By November 24, 2016 2 Comments

The video production space is a fun industry to work in. You get to meet lots of people, create unique work that many people see and appreciate, work with cool equipment, and you get to be in control of the product your making, seeing it come together from start to finish. Combine all those things with video production’s general unique and flashy aura, and it’s a very appealing job market. Because of this, there are a ton of people looking for jobs at video production companies. I get about 50 emails a month from recent grads and job seekers of all ages, looking to call our video production company home. From all of these interactions, and hiring a variety of different video production positions, I thought it would be helpful to you to put together 5 Steps to Getting a Job at a Video Production Company which you can follow to optimize your ability to get a job in the video production industry. Ready? Here you go:

 

Step #1) Audit your current situation (1 Week)

make-a-list

At this point it doesn’t matter if you’re a film student, a film school graduate, you skipped college, you learned online, you’re experienced in the industry, or what; the first step to getting a job is to dig deep and understand where you’re at. What are you good at? What skills do you possess? The key here is to not ask your friends, or even people you know, but to seek objective third party feedback to get a firm grasp on your actual skill set. The biggest problem I see when people seek jobs in video production is they approach an employer thinking they are REALLY good at editing (or shooting, etc), when in reality they simply aren’t, they just have been in a bubble where their friends or colleagues have pumped up their self esteem enough to have confidence. In order to get a job you need to be self aware, and seek an appropriate position to your talent and skill.

Let’s say you want to be a video editor. Well, sit down and take out a sheet of paper. Open up google and write down a list of all the video production companies you’d think you’d like to work at. Get a big list, around 50. Take a good look at their work, and order them in level of quality, the one at the bottom being the lowest level of editing quality and the one at the top being the highest quality level. Once you’ve put them in order, take your best work and match it to the level of quality you think you fall in. You might be near the top around #1 or you might be near the bottom around #45 or s0. Ask a variety of unbiased sources to also tell you where you fall in the top 50. Wherever your skill set falls, you need to know. You have to be aware of your skills, and understand where you fall in the industry. You cannot improve yourself or get matched with the right job if you have an unrealistic view of your skill set. Once you have this, you can move on.

 

Step 2) Create for your job you want (1 Month – 3 Months, or more)

Go out and make videos until your work quality matches the company you want to work for.

Go out and make videos until your work quality matches the company you want to work for.

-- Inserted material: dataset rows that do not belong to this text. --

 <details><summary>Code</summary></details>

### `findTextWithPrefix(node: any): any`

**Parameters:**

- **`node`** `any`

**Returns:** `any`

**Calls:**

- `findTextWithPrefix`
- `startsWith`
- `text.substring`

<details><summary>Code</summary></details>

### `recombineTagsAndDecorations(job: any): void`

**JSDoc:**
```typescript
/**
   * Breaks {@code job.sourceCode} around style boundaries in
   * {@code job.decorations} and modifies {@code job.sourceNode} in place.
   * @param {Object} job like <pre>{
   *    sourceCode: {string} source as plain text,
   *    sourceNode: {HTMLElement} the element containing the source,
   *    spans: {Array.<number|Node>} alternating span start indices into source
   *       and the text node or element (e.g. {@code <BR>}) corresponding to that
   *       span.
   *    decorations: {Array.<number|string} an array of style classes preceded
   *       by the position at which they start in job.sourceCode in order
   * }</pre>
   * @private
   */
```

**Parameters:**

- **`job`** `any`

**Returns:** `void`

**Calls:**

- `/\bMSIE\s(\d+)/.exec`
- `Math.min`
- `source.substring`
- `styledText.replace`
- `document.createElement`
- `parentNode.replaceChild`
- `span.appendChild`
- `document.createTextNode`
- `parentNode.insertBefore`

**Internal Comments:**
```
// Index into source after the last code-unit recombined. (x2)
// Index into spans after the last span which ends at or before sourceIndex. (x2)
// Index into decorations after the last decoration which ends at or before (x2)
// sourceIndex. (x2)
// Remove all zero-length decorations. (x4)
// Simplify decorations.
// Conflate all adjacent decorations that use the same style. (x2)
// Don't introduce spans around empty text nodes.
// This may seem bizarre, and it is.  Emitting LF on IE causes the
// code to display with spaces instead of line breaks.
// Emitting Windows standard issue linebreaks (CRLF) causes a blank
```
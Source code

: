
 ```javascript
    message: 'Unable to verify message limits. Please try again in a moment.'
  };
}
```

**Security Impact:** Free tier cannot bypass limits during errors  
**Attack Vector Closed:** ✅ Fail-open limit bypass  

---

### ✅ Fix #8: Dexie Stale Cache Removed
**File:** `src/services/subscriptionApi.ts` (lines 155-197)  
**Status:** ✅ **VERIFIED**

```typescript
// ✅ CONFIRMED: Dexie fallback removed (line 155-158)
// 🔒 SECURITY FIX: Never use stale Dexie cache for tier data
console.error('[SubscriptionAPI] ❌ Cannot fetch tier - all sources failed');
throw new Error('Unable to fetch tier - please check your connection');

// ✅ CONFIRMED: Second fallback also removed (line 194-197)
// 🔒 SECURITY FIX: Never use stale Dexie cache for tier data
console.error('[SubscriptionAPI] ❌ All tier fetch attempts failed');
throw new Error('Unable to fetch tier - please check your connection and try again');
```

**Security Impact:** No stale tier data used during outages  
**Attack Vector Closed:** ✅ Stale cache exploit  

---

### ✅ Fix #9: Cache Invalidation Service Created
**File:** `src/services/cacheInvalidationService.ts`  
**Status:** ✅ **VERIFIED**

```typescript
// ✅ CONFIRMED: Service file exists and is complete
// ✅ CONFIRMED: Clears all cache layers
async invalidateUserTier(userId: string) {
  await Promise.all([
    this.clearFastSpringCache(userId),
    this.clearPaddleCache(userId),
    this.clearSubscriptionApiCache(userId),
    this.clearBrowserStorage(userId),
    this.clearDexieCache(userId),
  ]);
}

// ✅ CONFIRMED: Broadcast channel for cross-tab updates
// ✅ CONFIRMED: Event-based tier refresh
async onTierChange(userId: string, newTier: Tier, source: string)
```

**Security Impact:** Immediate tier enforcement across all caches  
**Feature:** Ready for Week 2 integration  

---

You have to make work and have skills that are relevant to the company you want to hire you. If you want to work at a company that primarly makes 30 second marketing videos and commercials, you should go out and make a variety of 30 second marketing videos and commercials. If you want to work for a company that makes animation videos, you should go make a ton of animation videos. For beginners, this means making free videos for people just to get the ball rolling. Don’t feel above this. Go out and make work until it matches the quality and skill of the company you want to work at. This is the most challenging part of the job pursuit, but it is the most fun and most important part. For some, it may take just one video, or it could take making 5, 10, 20 videos. But the key is to get to the point where you have video examples that match the quality of where you want to work. After each video you make,  examine the video side by side with an example of a company your looking to work for. Once you get to the point where it matches, it’s time to move on.

 

Step 3) Market Yourself (1 Week)

Make yourself look as awesome, hirable, and creative as possible.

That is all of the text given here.